BEGIN Raw data
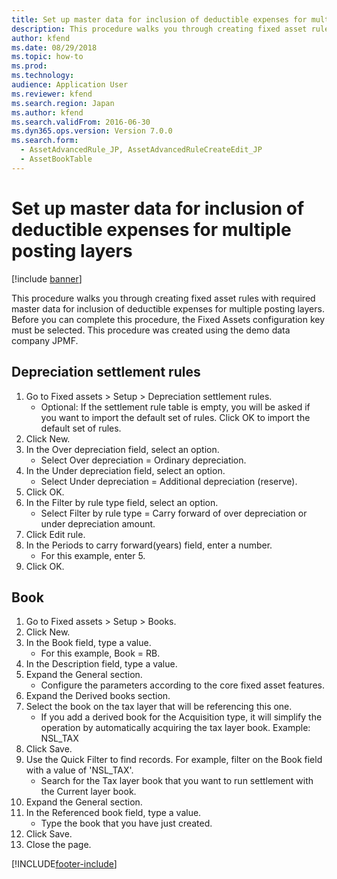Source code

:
 ```yaml
---
title: Set up master data for inclusion of deductible expenses for multiple posting layers
description: This procedure walks you through creating fixed asset rules with required master data for inclusion of deductible expenses for multiple posting layers.
author: kfend
ms.date: 08/29/2018
ms.topic: how-to
ms.prod: 
ms.technology: 
audience: Application User
ms.reviewer: kfend
ms.search.region: Japan
ms.author: kfend
ms.search.validFrom: 2016-06-30
ms.dyn365.ops.version: Version 7.0.0
ms.search.form: 
  - AssetAdvancedRule_JP, AssetAdvancedRuleCreateEdit_JP
  - AssetBookTable
---
```

# Set up master data for inclusion of deductible expenses for multiple posting layers

[!include [banner](../../includes/banner.md)]

This procedure walks you through creating fixed asset rules with required master data for inclusion of deductible expenses for multiple posting layers. Before you can complete this procedure, the Fixed Assets configuration key must be selected. This procedure was created using the demo data company JPMF.


## Depreciation settlement rules
1. Go to Fixed assets > Setup > Depreciation settlement rules.
    * Optional: If the settlement rule table is empty, you will be asked if you want to import the default set of rules. Click OK to import the default set of rules.  
2. Click New.
3. In the Over depreciation field, select an option.
    * Select Over depreciation = Ordinary depreciation.  
4. In the Under depreciation field, select an option.
    * Select Under depreciation = Additional depreciation (reserve).  
5. Click OK.
6. In the Filter by rule type field, select an option.
    * Select Filter by rule type = Carry forward of over depreciation or under depreciation amount.  
7. Click Edit rule.
8. In the Periods to carry forward(years) field, enter a number.
    * For this example, enter 5.  
9. Click OK.

## Book
1. Go to Fixed assets > Setup > Books.
2. Click New.
3. In the Book field, type a value.
    * For this example, Book = RB.  
4. In the Description field, type a value.
5. Expand the General section.
    * Configure the parameters according to the core fixed asset features.  
6. Expand the Derived books section.
7. Select the book on the tax layer that will be referencing this one.
    * If you add a derived book for the Acquisition type, it will simplify the operation by automatically acquiring the tax layer book.  Example: NSL_TAX  
8. Click Save.
9. Use the Quick Filter to find records. For example, filter on the Book field with a value of 'NSL_TAX'.
    * Search for the Tax layer book that you want to run settlement with the Current layer book.  
10. Expand the General section.
11. In the Referenced book field, type a value.
    * Type the book that you have just created.  
12. Click Save.
13. Close the page.



[!INCLUDE[footer-include](../../../includes/footer-banner.md)]
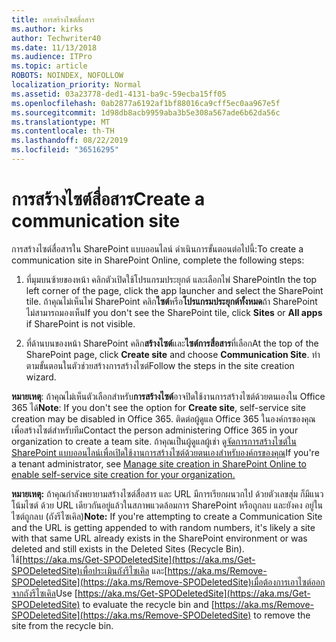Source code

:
 ```yaml
---
title: การสร้างไซต์สื่อสาร
ms.author: kirks
author: Techwriter40
ms.date: 11/13/2018
ms.audience: ITPro
ms.topic: article
ROBOTS: NOINDEX, NOFOLLOW
localization_priority: Normal
ms.assetid: 03a23778-ded1-4131-ba9c-59ecba15ff05
ms.openlocfilehash: 0ab2877a6192af1bf88016ca9cff5ec0aa967e5f
ms.sourcegitcommit: 1d98db8acb9959aba3b5e308a567ade6b62da56c
ms.translationtype: MT
ms.contentlocale: th-TH
ms.lasthandoff: 08/22/2019
ms.locfileid: "36516295"
---
```

# <a name="create-a-communication-site"></a><span data-ttu-id="5eb1b-102">การสร้างไซต์สื่อสาร</span><span class="sxs-lookup"><span data-stu-id="5eb1b-102">Create a communication site</span></span>

<span data-ttu-id="5eb1b-103">การสร้างไซต์สื่อสารใน SharePoint แบบออนไลน์ ดำเนินการขั้นตอนต่อไปนี้:</span><span class="sxs-lookup"><span data-stu-id="5eb1b-103">To create a communication site in SharePoint Online, complete the following steps:</span></span> 
  
1. <span data-ttu-id="5eb1b-104">ที่มุมบนซ้ายของหน้า คลิกตัวเปิดใช้โปรแกรมประยุกต์ และเลือกไพ่ SharePoint</span><span class="sxs-lookup"><span data-stu-id="5eb1b-104">In the top left corner of the page, click the app launcher and select the SharePoint tile.</span></span> <span data-ttu-id="5eb1b-105">ถ้าคุณไม่เห็นไพ่ SharePoint คลิก**ไซต์**หรือ**โปรแกรมประยุกต์ทั้งหมด**ถ้า SharePoint ไม่สามารถมองเห็น</span><span class="sxs-lookup"><span data-stu-id="5eb1b-105">If you don't see the SharePoint tile, click **Sites** or **All apps** if SharePoint is not visible.</span></span> 
    
2. <span data-ttu-id="5eb1b-106">ที่ด้านบนของหน้า SharePoint คลิก**สร้างไซต์**และ**ไซต์การสื่อสาร**ที่เลือก</span><span class="sxs-lookup"><span data-stu-id="5eb1b-106">At the top of the SharePoint page, click **Create site** and choose **Communication Site**.</span></span> <span data-ttu-id="5eb1b-107">ทำตามขั้นตอนในตัวช่วยสร้างการสร้างไซต์</span><span class="sxs-lookup"><span data-stu-id="5eb1b-107">Follow the steps in the site creation wizard.</span></span> 
    
 <span data-ttu-id="5eb1b-108">**หมายเหตุ**: ถ้าคุณไม่เห็นตัวเลือกสำหรับ**การสร้างไซต์**อาจปิดใช้งานการสร้างไซต์ด้วยตนเองใน Office 365 ได้</span><span class="sxs-lookup"><span data-stu-id="5eb1b-108">**Note**: If you don't see the option for **Create site**, self-service site creation may be disabled in Office 365.</span></span> <span data-ttu-id="5eb1b-109">ติดต่อผู้ดูแล Office 365 ในองค์กรของคุณเพื่อสร้างไซต์สำหรับทีม</span><span class="sxs-lookup"><span data-stu-id="5eb1b-109">Contact the person administering Office 365 in your organization to create a team site.</span></span> <span data-ttu-id="5eb1b-110">ถ้าคุณเป็นผู้ดูแลผู้เช่า ดู[จัดการการสร้างไซต์ใน SharePoint แบบออนไลน์เพื่อเปิดใช้งานการสร้างไซต์ด้วยตนเองสำหรับองค์กรของคุณ](https://go.microsoft.com/fwlink/?linkid=2018780)</span><span class="sxs-lookup"><span data-stu-id="5eb1b-110">If you're a tenant administrator, see [Manage site creation in SharePoint Online to enable self-service site creation for your organization.](https://go.microsoft.com/fwlink/?linkid=2018780)</span></span>
  
 <span data-ttu-id="5eb1b-111">**หมายเหตุ:** ถ้าคุณกำลังพยายามสร้างไซต์สื่อสาร และ URL มีการเรียกผนวกไป ด้วยตัวเลขสุ่ม ก็มีแนวโน้มไซต์ ด้วย URL เดียวกันอยู่แล้วในสภาพแวดล้อมการ SharePoint หรือถูกลบ และยังคง อยู่ในไซต์ถูกลบ (ถังรีไซเคิล)</span><span class="sxs-lookup"><span data-stu-id="5eb1b-111">**Note:** If you're attempting to create a Communication Site and the URL is getting appended to with random numbers, it's likely a site with that same URL already exists in the SharePoint environment or was deleted and still exists in the Deleted Sites (Recycle Bin).</span></span> <span data-ttu-id="5eb1b-112">ใช้[https://aka.ms/Get-SPODeletedSite](https://aka.ms/Get-SPODeletedSite)เพื่อประเมินถังรีไซเคิล และ[https://aka.ms/Remove-SPODeletedSite](https://aka.ms/Remove-SPODeletedSite)เมื่อต้องการเอาไซต์ออกจากถังรีไซเคิล</span><span class="sxs-lookup"><span data-stu-id="5eb1b-112">Use [https://aka.ms/Get-SPODeletedSite](https://aka.ms/Get-SPODeletedSite) to evaluate the recycle bin and [https://aka.ms/Remove-SPODeletedSite](https://aka.ms/Remove-SPODeletedSite) to remove the site from the recycle bin.</span></span> 
  


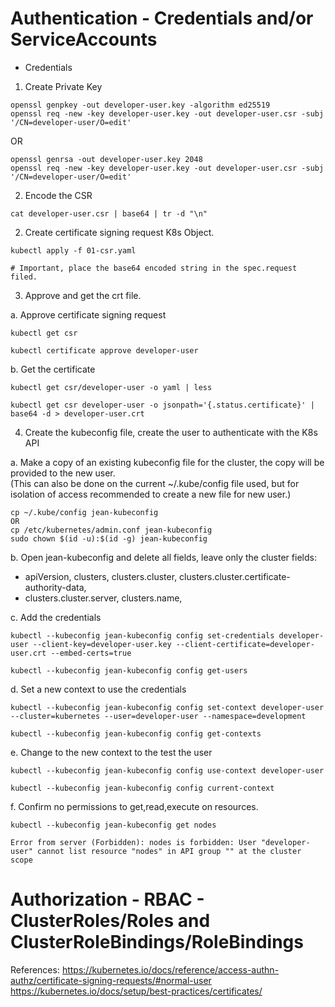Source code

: # Authentication -  Credentials and/or ServiceAccounts  
  
* Credentials  
1. Create Private Key  
```
openssl genpkey -out developer-user.key -algorithm ed25519
openssl req -new -key developer-user.key -out developer-user.csr -subj '/CN=developer-user/O=edit'
```
  OR
  
```
openssl genrsa -out developer-user.key 2048
openssl req -new -key developer-user.key -out developer-user.csr -subj '/CN=developer-user/O=edit'
```
  
2. Encode the CSR 
```
cat developer-user.csr | base64 | tr -d "\n"
```

2. Create certificate signing request K8s Object. 
``` 
kubectl apply -f 01-csr.yaml

# Important, place the base64 encoded string in the spec.request filed.
```
  

3. Approve and get the crt file. 

a. Approve certificate signing request  
```
kubectl get csr  

kubectl certificate approve developer-user
```
  
b. Get the certificate  
```
kubectl get csr/developer-user -o yaml | less
```
```
kubectl get csr developer-user -o jsonpath='{.status.certificate}' | base64 -d > developer-user.crt
```
    
4. Create the kubeconfig file, create the user to authenticate with the K8s API  


a. Make a copy of an existing kubeconfig file for the cluster, the copy will be provided to the new user.  
(This can also be done on the current ~/.kube/config file used, but for isolation of access recommended to create a new file for new user.)
```
cp ~/.kube/config jean-kubeconfig
OR
cp /etc/kubernetes/admin.conf jean-kubeconfig
sudo chown $(id -u):$(id -g) jean-kubeconfig
```

b. Open jean-kubeconfig and delete all fields, leave only the cluster fields:  
- apiVersion, clusters, clusters.cluster, clusters.cluster.certificate-authority-data,  
- clusters.cluster.server, clusters.name, 


c. Add the credentials
```
kubectl --kubeconfig jean-kubeconfig config set-credentials developer-user --client-key=developer-user.key --client-certificate=developer-user.crt --embed-certs=true
```  
```
kubectl --kubeconfig jean-kubeconfig config get-users
```
  
d. Set a new context to use the credentials  
```
kubectl --kubeconfig jean-kubeconfig config set-context developer-user --cluster=kubernetes --user=developer-user --namespace=development
```
```
kubectl --kubeconfig jean-kubeconfig config get-contexts
```
  
e. Change to the new context to the test the user
```
kubectl --kubeconfig jean-kubeconfig config use-context developer-user
```
```
kubectl --kubeconfig jean-kubeconfig config current-context
```


f. Confirm no permissions to get,read,execute on resources.
```
kubectl --kubeconfig jean-kubeconfig get nodes  
  
Error from server (Forbidden): nodes is forbidden: User "developer-user" cannot list resource "nodes" in API group "" at the cluster scope
```

# Authorization - RBAC - ClusterRoles/Roles and ClusterRoleBindings/RoleBindings  





References:
https://kubernetes.io/docs/reference/access-authn-authz/certificate-signing-requests/#normal-user
https://kubernetes.io/docs/setup/best-practices/certificates/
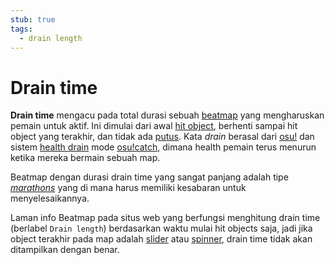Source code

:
 ```yaml
---
stub: true
tags:
  - drain length
---
```


# Drain time

**Drain time** mengacu pada total durasi sebuah [beatmap](/wiki/Beatmap) yang mengharuskan pemain untuk aktif. Ini dimulai dari awal [hit object](/wiki/Hit_object), berhenti sampai hit object yang terakhir, dan tidak ada [putus](/wiki/Beatmap/Break). Kata *drain* berasal dari [osu!](/wiki/Game_mode/osu!) dan sistem [health drain](/wiki/Beatmapping/Health_drain) mode [osu!catch](/wiki/Game_mode/osu!catch), dimana health pemain terus menurun ketika mereka bermain sebuah map.

Beatmap dengan durasi drain time yang sangat panjang adalah tipe *[marathons](/wiki/Beatmap/Marathon)* yang di mana harus memiliki kesabaran untuk menyelesaikannya.

Laman info Beatmap pada situs web yang berfungsi menghitung drain time (berlabel `Drain length`) berdasarkan waktu mulai hit objects saja, jadi jika object terakhir pada map adalah [slider](/wiki/Hit_object/Slider) atau [spinner](/wiki/Hit_object/Spinner), drain time tidak akan ditampilkan dengan benar.

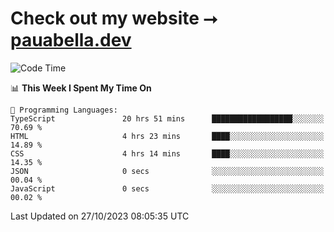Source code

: # Check out my website ⭢ [pauabella.dev](https://pauabella.dev)

<!--START_SECTION:waka-->
![Code Time](http://img.shields.io/badge/Code%20Time-2%2C610%20hrs%2028%20mins-blue)

📊 **This Week I Spent My Time On** 

```text
💬 Programming Languages: 
TypeScript               20 hrs 51 mins      ██████████████████░░░░░░░   70.69 % 
HTML                     4 hrs 23 mins       ████░░░░░░░░░░░░░░░░░░░░░   14.89 % 
CSS                      4 hrs 14 mins       ████░░░░░░░░░░░░░░░░░░░░░   14.35 % 
JSON                     0 secs              ░░░░░░░░░░░░░░░░░░░░░░░░░   00.04 % 
JavaScript               0 secs              ░░░░░░░░░░░░░░░░░░░░░░░░░   00.02 % 
```


 Last Updated on 27/10/2023 08:05:35 UTC
<!--END_SECTION:waka-->
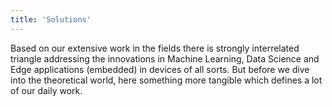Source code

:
 ```yaml
---
title: 'Solutions'
---
```


Based on our extensive work in the fields there is strongly interrelated triangle addressing the innovations in Machine Learning, Data Science and Edge applications (embedded) in devices of all sorts. But before we dive into the theoretical world, here something more tangible which defines a lot of our daily work.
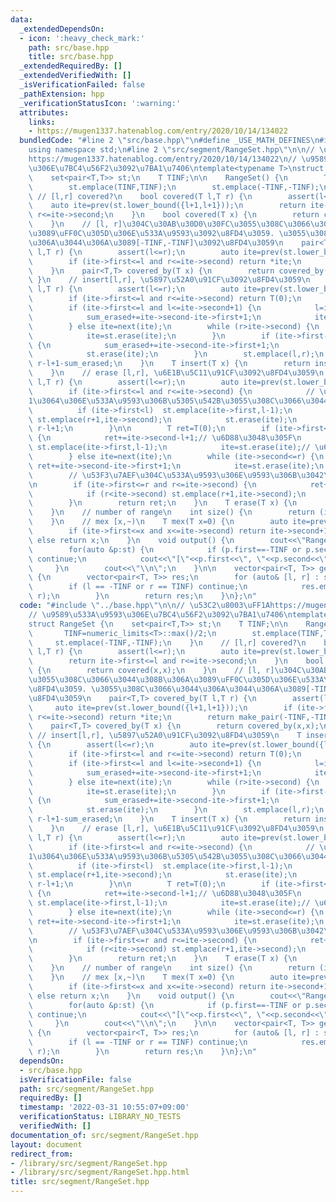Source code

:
 ```yaml
---
data:
  _extendedDependsOn:
  - icon: ':heavy_check_mark:'
    path: src/base.hpp
    title: src/base.hpp
  _extendedRequiredBy: []
  _extendedVerifiedWith: []
  _isVerificationFailed: false
  _pathExtension: hpp
  _verificationStatusIcon: ':warning:'
  attributes:
    links:
    - https://mugen1337.hatenablog.com/entry/2020/10/14/134022
  bundledCode: "#line 2 \"src/base.hpp\"\n#define _USE_MATH_DEFINES\n#include <bits/stdc++.h>\n\
    using namespace std;\n#line 2 \"src/segment/RangeSet.hpp\"\n\n// \u53C2\u8003\uFF1A\
    https://mugen1337.hatenablog.com/entry/2020/10/14/134022\n// \u9589\u533A\u9593\
    \u306E\u7BC4\u56F2\u3092\u7BA1\u7406\ntemplate<typename T>\nstruct RangeSet {\n\
    \    set<pair<T,T>> st;\n    T TINF;\n\n    RangeSet() {\n        TINF=numeric_limits<T>::max()/2;\n\
    \        st.emplace(TINF,TINF);\n        st.emplace(-TINF,-TINF);\n    }\n   \
    \ // [l,r] covered?\n    bool covered(T l,T r) {\n        assert(l<=r);\n    \
    \    auto ite=prev(st.lower_bound({l+1,l+1}));\n        return ite->first<=l and\
    \ r<=ite->second;\n    }\n    bool covered(T x) {\n        return covered(x,x);\n\
    \    }\n    // [l, r]\u304C\u30AB\u30D0\u30FC\u3055\u308C\u3066\u3044\u308B\u306A\
    \u3089\uFF0C\u305D\u306E\u533A\u9593\u3092\u8FD4\u3059. \u3055\u308C\u3066\u3044\
    \u306A\u3044\u306A\u3089[-TINF,-TINF]\u3092\u8FD4\u3059\n    pair<T,T> covered_by(T\
    \ l,T r) {\n        assert(l<=r);\n        auto ite=prev(st.lower_bound({l+1,l+1}));\n\
    \        if (ite->first<=l and r<=ite->second) return *ite;\n        return make_pair(-TINF,-TINF);\n\
    \    }\n    pair<T,T> covered_by(T x) {\n        return covered_by(x,x);\n   \
    \ }\n    // insert[l,r], \u5897\u52A0\u91CF\u3092\u8FD4\u3059\n    T insert(T\
    \ l,T r) {\n        assert(l<=r);\n        auto ite=prev(st.lower_bound({l+1,l+1}));\n\
    \        if (ite->first<=l and r<=ite->second) return T(0);\n        T sum_erased=T(0);\n\
    \        if (ite->first<=l and l<=ite->second+1) {\n            l=ite->first;\n\
    \            sum_erased+=ite->second-ite->first+1;\n            ite=st.erase(ite);\n\
    \        } else ite=next(ite);\n        while (r>ite->second) {\n            sum_erased+=ite->second-ite->first+1;\n\
    \            ite=st.erase(ite);\n        }\n        if (ite->first-1<=r and r<=ite->second)\
    \ {\n            sum_erased+=ite->second-ite->first+1;\n            r=ite->second;\n\
    \            st.erase(ite);\n        }\n        st.emplace(l,r);\n        return\
    \ r-l+1-sum_erased;\n    }\n    T insert(T x) {\n        return insert(x,x);\n\
    \    }\n    // erase [l,r], \u6E1B\u5C11\u91CF\u3092\u8FD4\u3059\n    T erase(T\
    \ l,T r) {\n        assert(l<=r);\n        auto ite=prev(st.lower_bound({l+1,l+1}));\n\
    \        if (ite->first<=l and r<=ite->second) {\n            // \u5B8C\u5168\u306B\
    1\u3064\u306E\u533A\u9593\u306B\u5305\u542B\u3055\u308C\u3066\u3044\u308B\n  \
    \          if (ite->first<l)  st.emplace(ite->first,l-1);\n            if (r<ite->second)\
    \ st.emplace(r+1,ite->second);\n            st.erase(ite);\n            return\
    \ r-l+1;\n        }\n\n        T ret=T(0);\n        if (ite->first<=l and l<=ite->second)\
    \ {\n            ret+=ite->second-l+1;// \u6D88\u3048\u305F\n            if (ite->first<l)\
    \ st.emplace(ite->first,l-1);\n            ite=st.erase(ite);// \u6B21\u3078\n\
    \        } else ite=next(ite);\n        while (ite->second<=r) {\n           \
    \ ret+=ite->second-ite->first+1;\n            ite=st.erase(ite);\n        }\n\
    \        // \u53F3\u7AEF\u304C\u533A\u9593\u306E\u9593\u306B\u3042\u308B\u304B\
    \n        if (ite->first<=r and r<=ite->second) {\n            ret+=r-ite->first+1;\n\
    \            if (r<ite->second) st.emplace(r+1,ite->second);\n            st.erase(ite);\n\
    \        }\n        return ret;\n    }\n    T erase(T x) {\n        return erase(x,x);\n\
    \    }\n    // number of range\n    int size() {\n        return (int)st.size()-2;\n\
    \    }\n    // mex [x,~)\n    T mex(T x=0) {\n        auto ite=prev(st.lower_bound({x+1,x+1}));\n\
    \        if (ite->first<=x and x<=ite->second) return ite->second+1;\n       \
    \ else return x;\n    }\n    void output() {\n        cout<<\"RangeSet : \";\n\
    \        for(auto &p:st) {\n            if (p.first==-TINF or p.second==TINF)\
    \ continue;\n            cout<<\"[\"<<p.first<<\", \"<<p.second<<\"] \";\n   \
    \     }\n        cout<<\"\\n\";\n    }\n\n    vector<pair<T, T>> get_ranges()\
    \ {\n        vector<pair<T, T>> res;\n        for (auto& [l, r] : st) {\n    \
    \        if (l == -TINF or r == TINF) continue;\n            res.emplace_back(l,\
    \ r);\n        }\n        return res;\n    }\n};\n"
  code: "#include \"../base.hpp\"\n\n// \u53C2\u8003\uFF1Ahttps://mugen1337.hatenablog.com/entry/2020/10/14/134022\n\
    // \u9589\u533A\u9593\u306E\u7BC4\u56F2\u3092\u7BA1\u7406\ntemplate<typename T>\n\
    struct RangeSet {\n    set<pair<T,T>> st;\n    T TINF;\n\n    RangeSet() {\n \
    \       TINF=numeric_limits<T>::max()/2;\n        st.emplace(TINF,TINF);\n   \
    \     st.emplace(-TINF,-TINF);\n    }\n    // [l,r] covered?\n    bool covered(T\
    \ l,T r) {\n        assert(l<=r);\n        auto ite=prev(st.lower_bound({l+1,l+1}));\n\
    \        return ite->first<=l and r<=ite->second;\n    }\n    bool covered(T x)\
    \ {\n        return covered(x,x);\n    }\n    // [l, r]\u304C\u30AB\u30D0\u30FC\
    \u3055\u308C\u3066\u3044\u308B\u306A\u3089\uFF0C\u305D\u306E\u533A\u9593\u3092\
    \u8FD4\u3059. \u3055\u308C\u3066\u3044\u306A\u3044\u306A\u3089[-TINF,-TINF]\u3092\
    \u8FD4\u3059\n    pair<T,T> covered_by(T l,T r) {\n        assert(l<=r);\n   \
    \     auto ite=prev(st.lower_bound({l+1,l+1}));\n        if (ite->first<=l and\
    \ r<=ite->second) return *ite;\n        return make_pair(-TINF,-TINF);\n    }\n\
    \    pair<T,T> covered_by(T x) {\n        return covered_by(x,x);\n    }\n   \
    \ // insert[l,r], \u5897\u52A0\u91CF\u3092\u8FD4\u3059\n    T insert(T l,T r)\
    \ {\n        assert(l<=r);\n        auto ite=prev(st.lower_bound({l+1,l+1}));\n\
    \        if (ite->first<=l and r<=ite->second) return T(0);\n        T sum_erased=T(0);\n\
    \        if (ite->first<=l and l<=ite->second+1) {\n            l=ite->first;\n\
    \            sum_erased+=ite->second-ite->first+1;\n            ite=st.erase(ite);\n\
    \        } else ite=next(ite);\n        while (r>ite->second) {\n            sum_erased+=ite->second-ite->first+1;\n\
    \            ite=st.erase(ite);\n        }\n        if (ite->first-1<=r and r<=ite->second)\
    \ {\n            sum_erased+=ite->second-ite->first+1;\n            r=ite->second;\n\
    \            st.erase(ite);\n        }\n        st.emplace(l,r);\n        return\
    \ r-l+1-sum_erased;\n    }\n    T insert(T x) {\n        return insert(x,x);\n\
    \    }\n    // erase [l,r], \u6E1B\u5C11\u91CF\u3092\u8FD4\u3059\n    T erase(T\
    \ l,T r) {\n        assert(l<=r);\n        auto ite=prev(st.lower_bound({l+1,l+1}));\n\
    \        if (ite->first<=l and r<=ite->second) {\n            // \u5B8C\u5168\u306B\
    1\u3064\u306E\u533A\u9593\u306B\u5305\u542B\u3055\u308C\u3066\u3044\u308B\n  \
    \          if (ite->first<l)  st.emplace(ite->first,l-1);\n            if (r<ite->second)\
    \ st.emplace(r+1,ite->second);\n            st.erase(ite);\n            return\
    \ r-l+1;\n        }\n\n        T ret=T(0);\n        if (ite->first<=l and l<=ite->second)\
    \ {\n            ret+=ite->second-l+1;// \u6D88\u3048\u305F\n            if (ite->first<l)\
    \ st.emplace(ite->first,l-1);\n            ite=st.erase(ite);// \u6B21\u3078\n\
    \        } else ite=next(ite);\n        while (ite->second<=r) {\n           \
    \ ret+=ite->second-ite->first+1;\n            ite=st.erase(ite);\n        }\n\
    \        // \u53F3\u7AEF\u304C\u533A\u9593\u306E\u9593\u306B\u3042\u308B\u304B\
    \n        if (ite->first<=r and r<=ite->second) {\n            ret+=r-ite->first+1;\n\
    \            if (r<ite->second) st.emplace(r+1,ite->second);\n            st.erase(ite);\n\
    \        }\n        return ret;\n    }\n    T erase(T x) {\n        return erase(x,x);\n\
    \    }\n    // number of range\n    int size() {\n        return (int)st.size()-2;\n\
    \    }\n    // mex [x,~)\n    T mex(T x=0) {\n        auto ite=prev(st.lower_bound({x+1,x+1}));\n\
    \        if (ite->first<=x and x<=ite->second) return ite->second+1;\n       \
    \ else return x;\n    }\n    void output() {\n        cout<<\"RangeSet : \";\n\
    \        for(auto &p:st) {\n            if (p.first==-TINF or p.second==TINF)\
    \ continue;\n            cout<<\"[\"<<p.first<<\", \"<<p.second<<\"] \";\n   \
    \     }\n        cout<<\"\\n\";\n    }\n\n    vector<pair<T, T>> get_ranges()\
    \ {\n        vector<pair<T, T>> res;\n        for (auto& [l, r] : st) {\n    \
    \        if (l == -TINF or r == TINF) continue;\n            res.emplace_back(l,\
    \ r);\n        }\n        return res;\n    }\n};\n"
  dependsOn:
  - src/base.hpp
  isVerificationFile: false
  path: src/segment/RangeSet.hpp
  requiredBy: []
  timestamp: '2022-03-31 10:55:07+09:00'
  verificationStatus: LIBRARY_NO_TESTS
  verifiedWith: []
documentation_of: src/segment/RangeSet.hpp
layout: document
redirect_from:
- /library/src/segment/RangeSet.hpp
- /library/src/segment/RangeSet.hpp.html
title: src/segment/RangeSet.hpp
---
```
END Raw data
*Required work*. Find the lines above that contain the string "multiple" and answer with how many there are, nothing else.

*Response area*. 4